From 03a09c1801ee95e5f0b684512298cf9e5fba655e Mon Sep 17 00:00:00 2001
From: qubvel <qubvel@gmail.com>
Date: Tue, 1 Jul 2025 18:31:07 +0000
Subject: [PATCH] cleanup

---
 src/transformers/configuration_utils.py | 235 ++++++++++++++----------
 1 file changed, 133 insertions(+), 102 deletions(-)

diff --git a/src/transformers/configuration_utils.py b/src/transformers/configuration_utils.py
index 54fa7c7e267..73a398be0ee 100755
--- a/src/transformers/configuration_utils.py
+++ b/src/transformers/configuration_utils.py
@@ -18,7 +18,7 @@ import copy
 import json
 import os
 import warnings
-from typing import Any, Optional, Union
+from typing import TYPE_CHECKING, Any, Optional, Union
 
 from packaging import version
 
@@ -39,6 +39,10 @@ from .utils import (
 from .utils.generic import is_timm_config_dict
 
 
+if TYPE_CHECKING:
+    import torch
+
+
 logger = logging.get_logger(__name__)
 
 
@@ -104,8 +108,9 @@ class PretrainedConfig(PushToHubMixin):
         is_encoder_decoder (`bool`, *optional*, defaults to `False`):
             Whether the model is used as an encoder/decoder or not.

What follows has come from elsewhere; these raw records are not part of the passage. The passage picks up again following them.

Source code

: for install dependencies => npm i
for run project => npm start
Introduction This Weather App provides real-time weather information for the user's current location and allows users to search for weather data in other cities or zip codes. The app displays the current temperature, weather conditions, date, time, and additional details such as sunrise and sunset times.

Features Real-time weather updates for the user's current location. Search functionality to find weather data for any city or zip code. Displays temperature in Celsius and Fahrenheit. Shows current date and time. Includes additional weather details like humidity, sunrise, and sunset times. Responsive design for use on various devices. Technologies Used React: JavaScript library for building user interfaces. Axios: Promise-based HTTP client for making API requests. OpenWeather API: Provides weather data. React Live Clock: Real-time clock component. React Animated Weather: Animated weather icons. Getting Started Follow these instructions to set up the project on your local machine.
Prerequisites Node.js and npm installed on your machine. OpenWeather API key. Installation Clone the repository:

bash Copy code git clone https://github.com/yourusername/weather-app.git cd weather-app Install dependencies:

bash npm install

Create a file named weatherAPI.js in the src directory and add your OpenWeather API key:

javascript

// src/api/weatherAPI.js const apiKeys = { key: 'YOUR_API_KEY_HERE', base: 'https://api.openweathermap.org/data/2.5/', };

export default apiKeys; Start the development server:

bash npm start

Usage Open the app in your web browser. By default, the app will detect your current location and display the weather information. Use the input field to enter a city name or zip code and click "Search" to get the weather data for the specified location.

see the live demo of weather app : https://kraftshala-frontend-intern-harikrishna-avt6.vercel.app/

         is_decoder (`bool`, *optional*, defaults to `False`):
-            Whether to only use the decoder in an encoder-decoder architecture, otherwise it has no effect on decoder-only or encoder-only architectures.
-        cross_attention_hidden_size** (`bool`, *optional*):
+            Whether to only use the decoder in an encoder-decoder architecture, otherwise it has no effect on
+            decoder-only or encoder-only architectures.

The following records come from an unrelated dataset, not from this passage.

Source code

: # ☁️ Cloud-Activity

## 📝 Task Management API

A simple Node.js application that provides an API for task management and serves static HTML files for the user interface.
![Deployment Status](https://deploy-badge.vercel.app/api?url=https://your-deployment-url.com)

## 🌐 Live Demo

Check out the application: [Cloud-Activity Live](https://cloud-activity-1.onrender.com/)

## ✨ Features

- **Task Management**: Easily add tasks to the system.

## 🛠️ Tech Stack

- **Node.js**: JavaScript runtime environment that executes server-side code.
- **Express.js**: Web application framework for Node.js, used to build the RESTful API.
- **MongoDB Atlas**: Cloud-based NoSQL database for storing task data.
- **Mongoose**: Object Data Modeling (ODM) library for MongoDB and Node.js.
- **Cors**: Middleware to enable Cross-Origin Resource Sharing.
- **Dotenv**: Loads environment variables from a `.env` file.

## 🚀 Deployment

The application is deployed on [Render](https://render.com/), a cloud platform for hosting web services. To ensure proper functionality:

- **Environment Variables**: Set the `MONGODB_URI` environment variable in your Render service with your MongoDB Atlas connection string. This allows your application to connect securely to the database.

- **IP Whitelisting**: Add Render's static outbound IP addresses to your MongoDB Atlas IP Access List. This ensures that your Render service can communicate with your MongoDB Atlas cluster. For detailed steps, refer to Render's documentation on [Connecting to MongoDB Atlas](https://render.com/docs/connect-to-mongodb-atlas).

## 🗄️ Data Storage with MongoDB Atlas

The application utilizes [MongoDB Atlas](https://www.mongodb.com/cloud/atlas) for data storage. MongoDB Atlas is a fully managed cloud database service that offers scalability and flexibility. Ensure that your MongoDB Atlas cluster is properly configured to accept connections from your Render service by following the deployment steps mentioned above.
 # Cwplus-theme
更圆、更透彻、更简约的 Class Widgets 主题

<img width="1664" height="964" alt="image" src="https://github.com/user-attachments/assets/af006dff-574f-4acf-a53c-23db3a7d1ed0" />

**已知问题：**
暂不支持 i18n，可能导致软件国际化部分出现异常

+        cross_attention_hidden_size (`bool`, *optional*):
             The hidden size of the cross-attention layer in case the model is used as a decoder in an encoder-decoder
             setting and the cross-attention hidden dimension differs from `self.config.hidden_size`.
         add_cross_attention (`bool`, *optional*, defaults to `False`):
@@ -135,7 +140,8 @@ class PretrainedConfig(PushToHubMixin):
             or PyTorch) checkpoint.
         id2label (`dict[int, str]`, *optional*):
             A map from index (for instance prediction index, or target index) to label.
-        label2id (`dict[str, int]`, *optional*): A map from label to index for the model.
+        label2id (`dict[str, int]`, *optional*):
+            A map from label to index for the model.
         num_labels (`int`, *optional*):
             Number of labels to use in the last layer added to the model, typically for a classification task.
         task_specific_params (`dict[str, Any]`, *optional*):
@@ -151,12 +157,16 @@ class PretrainedConfig(PushToHubMixin):
             model by default).
         prefix (`str`, *optional*):
             A specific prompt that should be added at the beginning of each text before calling the model.
-        bos_token_id (`int`, *optional*): The id of the _beginning-of-stream_ token.
-        pad_token_id (`int`, *optional*): The id of the _padding_ token.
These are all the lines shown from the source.